<<<<

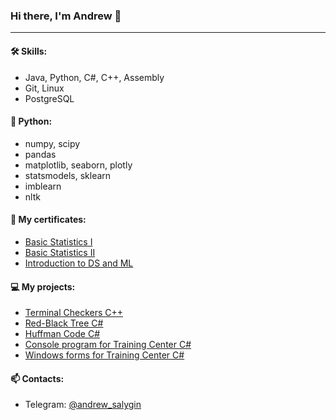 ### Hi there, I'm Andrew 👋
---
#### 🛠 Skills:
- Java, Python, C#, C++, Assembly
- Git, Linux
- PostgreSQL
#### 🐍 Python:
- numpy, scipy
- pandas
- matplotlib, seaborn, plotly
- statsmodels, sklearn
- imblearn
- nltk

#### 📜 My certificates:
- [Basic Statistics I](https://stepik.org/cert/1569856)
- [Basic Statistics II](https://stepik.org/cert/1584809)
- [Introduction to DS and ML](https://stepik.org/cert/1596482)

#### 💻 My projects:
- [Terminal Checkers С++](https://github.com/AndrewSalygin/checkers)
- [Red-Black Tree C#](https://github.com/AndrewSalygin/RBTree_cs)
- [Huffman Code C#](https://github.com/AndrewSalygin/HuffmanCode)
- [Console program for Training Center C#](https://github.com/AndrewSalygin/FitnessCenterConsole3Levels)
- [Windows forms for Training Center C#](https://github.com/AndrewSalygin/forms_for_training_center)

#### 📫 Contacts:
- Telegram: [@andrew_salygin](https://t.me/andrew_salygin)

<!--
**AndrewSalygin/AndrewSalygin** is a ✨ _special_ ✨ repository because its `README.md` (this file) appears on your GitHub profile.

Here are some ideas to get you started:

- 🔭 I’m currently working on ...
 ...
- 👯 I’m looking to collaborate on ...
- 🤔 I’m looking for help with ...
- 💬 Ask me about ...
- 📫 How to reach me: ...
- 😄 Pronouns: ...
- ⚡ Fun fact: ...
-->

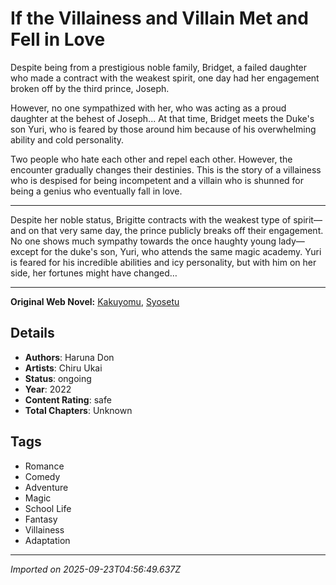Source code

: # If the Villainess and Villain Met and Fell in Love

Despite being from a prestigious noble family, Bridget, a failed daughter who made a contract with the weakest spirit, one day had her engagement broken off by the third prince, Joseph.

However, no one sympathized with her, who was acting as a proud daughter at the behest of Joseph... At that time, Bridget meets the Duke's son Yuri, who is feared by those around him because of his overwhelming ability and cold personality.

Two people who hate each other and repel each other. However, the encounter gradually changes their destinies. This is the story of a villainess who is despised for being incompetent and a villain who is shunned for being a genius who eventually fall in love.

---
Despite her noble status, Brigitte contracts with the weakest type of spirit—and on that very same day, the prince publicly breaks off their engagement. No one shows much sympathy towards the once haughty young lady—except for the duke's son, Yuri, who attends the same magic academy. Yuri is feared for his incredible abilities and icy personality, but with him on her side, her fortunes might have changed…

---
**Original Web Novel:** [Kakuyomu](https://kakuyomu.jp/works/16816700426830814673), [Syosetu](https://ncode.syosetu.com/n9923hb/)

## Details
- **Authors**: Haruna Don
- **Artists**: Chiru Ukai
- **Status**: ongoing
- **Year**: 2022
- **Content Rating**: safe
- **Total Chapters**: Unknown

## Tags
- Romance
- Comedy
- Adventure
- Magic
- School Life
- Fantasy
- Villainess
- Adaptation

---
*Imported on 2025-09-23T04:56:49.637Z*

>>>>
<<<<

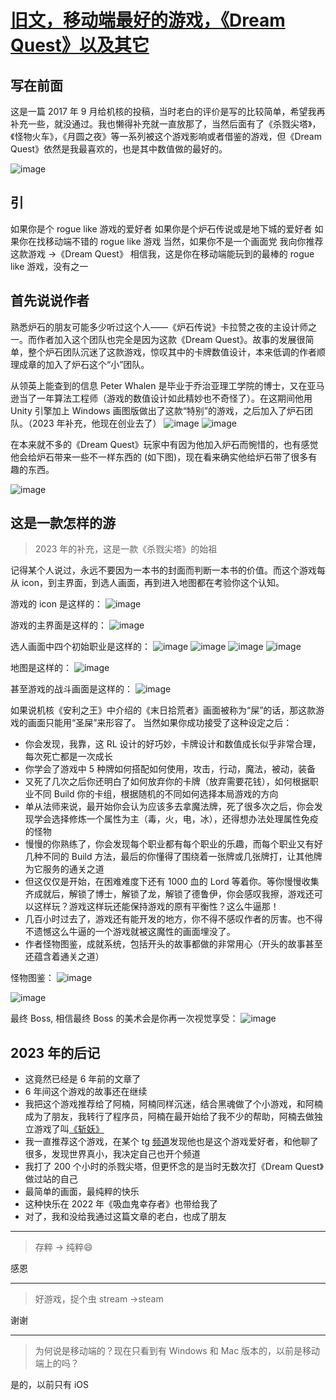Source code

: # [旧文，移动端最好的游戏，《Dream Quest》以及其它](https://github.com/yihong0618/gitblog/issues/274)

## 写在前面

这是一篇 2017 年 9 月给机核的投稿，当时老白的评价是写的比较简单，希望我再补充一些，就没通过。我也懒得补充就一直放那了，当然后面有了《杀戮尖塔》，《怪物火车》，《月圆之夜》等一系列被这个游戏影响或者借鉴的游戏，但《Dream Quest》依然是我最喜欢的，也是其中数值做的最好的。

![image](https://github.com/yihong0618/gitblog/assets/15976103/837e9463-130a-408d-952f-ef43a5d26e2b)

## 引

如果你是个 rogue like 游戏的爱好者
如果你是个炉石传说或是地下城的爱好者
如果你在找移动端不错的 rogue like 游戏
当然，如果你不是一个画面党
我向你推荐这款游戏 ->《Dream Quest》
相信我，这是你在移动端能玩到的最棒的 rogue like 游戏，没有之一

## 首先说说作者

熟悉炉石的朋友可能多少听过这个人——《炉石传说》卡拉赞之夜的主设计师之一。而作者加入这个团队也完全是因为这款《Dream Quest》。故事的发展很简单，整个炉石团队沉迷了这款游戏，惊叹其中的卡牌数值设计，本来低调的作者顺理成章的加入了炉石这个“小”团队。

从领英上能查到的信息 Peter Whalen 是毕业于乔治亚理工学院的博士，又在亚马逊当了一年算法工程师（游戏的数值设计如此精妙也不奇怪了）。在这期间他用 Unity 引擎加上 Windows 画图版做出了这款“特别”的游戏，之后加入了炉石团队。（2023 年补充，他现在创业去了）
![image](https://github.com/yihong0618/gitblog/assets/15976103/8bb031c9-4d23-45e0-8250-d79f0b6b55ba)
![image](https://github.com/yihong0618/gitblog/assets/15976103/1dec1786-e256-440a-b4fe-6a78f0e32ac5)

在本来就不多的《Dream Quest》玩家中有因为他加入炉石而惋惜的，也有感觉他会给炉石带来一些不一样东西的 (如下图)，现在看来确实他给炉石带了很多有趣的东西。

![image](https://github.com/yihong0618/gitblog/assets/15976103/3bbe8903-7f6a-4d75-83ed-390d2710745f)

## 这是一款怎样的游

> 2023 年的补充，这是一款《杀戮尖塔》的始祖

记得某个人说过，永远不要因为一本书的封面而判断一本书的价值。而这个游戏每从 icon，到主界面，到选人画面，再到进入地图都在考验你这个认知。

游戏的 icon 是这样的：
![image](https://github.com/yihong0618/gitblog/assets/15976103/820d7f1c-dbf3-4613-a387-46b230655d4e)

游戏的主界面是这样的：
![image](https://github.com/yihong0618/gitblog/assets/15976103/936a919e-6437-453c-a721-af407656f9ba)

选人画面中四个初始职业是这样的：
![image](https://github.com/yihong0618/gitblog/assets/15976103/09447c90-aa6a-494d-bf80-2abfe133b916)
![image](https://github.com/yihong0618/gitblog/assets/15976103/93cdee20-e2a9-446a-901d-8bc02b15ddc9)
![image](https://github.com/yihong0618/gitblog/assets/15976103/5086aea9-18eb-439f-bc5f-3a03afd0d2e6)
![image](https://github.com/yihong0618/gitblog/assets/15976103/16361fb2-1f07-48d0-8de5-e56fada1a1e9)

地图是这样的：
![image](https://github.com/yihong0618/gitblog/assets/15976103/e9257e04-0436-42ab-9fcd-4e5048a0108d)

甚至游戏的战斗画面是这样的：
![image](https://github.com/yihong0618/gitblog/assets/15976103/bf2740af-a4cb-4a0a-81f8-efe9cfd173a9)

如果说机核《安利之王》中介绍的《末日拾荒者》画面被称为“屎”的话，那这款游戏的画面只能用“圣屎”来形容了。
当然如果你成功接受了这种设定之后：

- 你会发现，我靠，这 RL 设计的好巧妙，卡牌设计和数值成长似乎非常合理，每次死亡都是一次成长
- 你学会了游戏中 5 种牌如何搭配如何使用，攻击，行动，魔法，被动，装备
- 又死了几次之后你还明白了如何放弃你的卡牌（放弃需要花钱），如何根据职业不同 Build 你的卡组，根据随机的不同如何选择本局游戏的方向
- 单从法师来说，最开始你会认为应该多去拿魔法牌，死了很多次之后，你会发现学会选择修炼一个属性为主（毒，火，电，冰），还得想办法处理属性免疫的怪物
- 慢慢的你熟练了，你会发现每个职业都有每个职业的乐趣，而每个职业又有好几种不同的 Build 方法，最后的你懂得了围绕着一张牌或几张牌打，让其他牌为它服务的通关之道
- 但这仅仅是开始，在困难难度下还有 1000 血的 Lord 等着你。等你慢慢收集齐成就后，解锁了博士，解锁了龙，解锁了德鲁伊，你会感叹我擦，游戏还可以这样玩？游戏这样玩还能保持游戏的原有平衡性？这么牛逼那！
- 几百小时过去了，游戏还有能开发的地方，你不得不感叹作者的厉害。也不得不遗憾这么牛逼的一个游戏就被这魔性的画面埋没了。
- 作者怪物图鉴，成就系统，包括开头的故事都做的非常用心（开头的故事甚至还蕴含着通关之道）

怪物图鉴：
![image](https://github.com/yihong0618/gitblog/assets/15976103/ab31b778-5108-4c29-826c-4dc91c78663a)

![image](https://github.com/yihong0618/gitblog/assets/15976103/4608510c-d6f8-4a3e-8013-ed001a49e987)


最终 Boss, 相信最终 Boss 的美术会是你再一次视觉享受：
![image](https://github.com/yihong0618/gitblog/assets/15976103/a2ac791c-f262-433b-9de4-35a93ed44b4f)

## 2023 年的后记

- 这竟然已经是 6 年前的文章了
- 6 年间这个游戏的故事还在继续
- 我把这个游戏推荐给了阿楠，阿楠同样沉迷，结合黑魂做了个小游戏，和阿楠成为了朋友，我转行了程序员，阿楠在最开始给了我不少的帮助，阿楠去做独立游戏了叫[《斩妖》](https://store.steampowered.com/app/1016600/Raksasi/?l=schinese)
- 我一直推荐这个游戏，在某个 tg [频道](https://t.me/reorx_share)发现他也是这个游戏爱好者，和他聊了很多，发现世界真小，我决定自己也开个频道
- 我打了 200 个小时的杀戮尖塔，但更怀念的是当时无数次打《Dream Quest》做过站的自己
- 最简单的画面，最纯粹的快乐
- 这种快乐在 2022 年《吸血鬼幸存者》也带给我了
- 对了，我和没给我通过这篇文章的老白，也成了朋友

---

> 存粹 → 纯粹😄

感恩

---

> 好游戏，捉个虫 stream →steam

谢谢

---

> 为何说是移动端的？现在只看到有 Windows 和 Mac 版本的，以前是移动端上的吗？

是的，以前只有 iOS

>>>>
<<<<

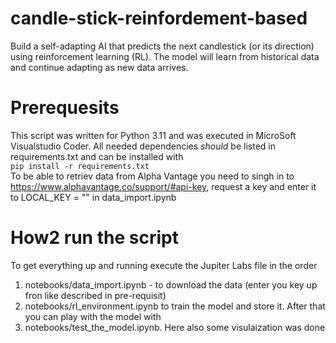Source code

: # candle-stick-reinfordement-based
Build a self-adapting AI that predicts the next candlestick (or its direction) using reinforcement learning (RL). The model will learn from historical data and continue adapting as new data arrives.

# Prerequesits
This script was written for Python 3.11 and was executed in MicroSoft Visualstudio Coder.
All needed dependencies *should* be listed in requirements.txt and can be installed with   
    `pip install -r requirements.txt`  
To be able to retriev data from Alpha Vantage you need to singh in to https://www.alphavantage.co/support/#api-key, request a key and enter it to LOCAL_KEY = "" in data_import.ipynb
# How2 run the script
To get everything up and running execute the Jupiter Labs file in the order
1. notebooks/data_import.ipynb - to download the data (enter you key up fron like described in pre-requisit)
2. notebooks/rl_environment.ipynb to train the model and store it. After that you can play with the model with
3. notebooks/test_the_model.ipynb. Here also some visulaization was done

>>>>

→ **Task statement**
Within the material above, transcribe exactly the lines that run from the line holding "- 但这仅仅是开始，在困难难度下还有 1000" through the line holding "是的，以前只有 iOS".

→ **Completed exercise**
- 但这仅仅是开始，在困难难度下还有 1000 血的 Lord 等着你。等你慢慢收集齐成就后，解锁了博士，解锁了龙，解锁了德鲁伊，你会感叹我擦，游戏还可以这样玩？游戏这样玩还能保持游戏的原有平衡性？这么牛逼那！
- 几百小时过去了，游戏还有能开发的地方，你不得不感叹作者的厉害。也不得不遗憾这么牛逼的一个游戏就被这魔性的画面埋没了。
- 作者怪物图鉴，成就系统，包括开头的故事都做的非常用心（开头的故事甚至还蕴含着通关之道）

怪物图鉴：
![image](https://github.com/yihong0618/gitblog/assets/15976103/ab31b778-5108-4c29-826c-4dc91c78663a)

![image](https://github.com/yihong0618/gitblog/assets/15976103/4608510c-d6f8-4a3e-8013-ed001a49e987)


最终 Boss, 相信最终 Boss 的美术会是你再一次视觉享受：
![image](https://github.com/yihong0618/gitblog/assets/15976103/a2ac791c-f262-433b-9de4-35a93ed44b4f)

## 2023 年的后记

- 这竟然已经是 6 年前的文章了
- 6 年间这个游戏的故事还在继续
- 我把这个游戏推荐给了阿楠，阿楠同样沉迷，结合黑魂做了个小游戏，和阿楠成为了朋友，我转行了程序员，阿楠在最开始给了我不少的帮助，阿楠去做独立游戏了叫[《斩妖》](https://store.steampowered.com/app/1016600/Raksasi/?l=schinese)
- 我一直推荐这个游戏，在某个 tg [频道](https://t.me/reorx_share)发现他也是这个游戏爱好者，和他聊了很多，发现世界真小，我决定自己也开个频道
- 我打了 200 个小时的杀戮尖塔，但更怀念的是当时无数次打《Dream Quest》做过站的自己
- 最简单的画面，最纯粹的快乐
- 这种快乐在 2022 年《吸血鬼幸存者》也带给我了
- 对了，我和没给我通过这篇文章的老白，也成了朋友

---

> 存粹 → 纯粹😄

感恩

---

> 好游戏，捉个虫 stream →steam

谢谢

---

> 为何说是移动端的？现在只看到有 Windows 和 Mac 版本的，以前是移动端上的吗？

是的，以前只有 iOS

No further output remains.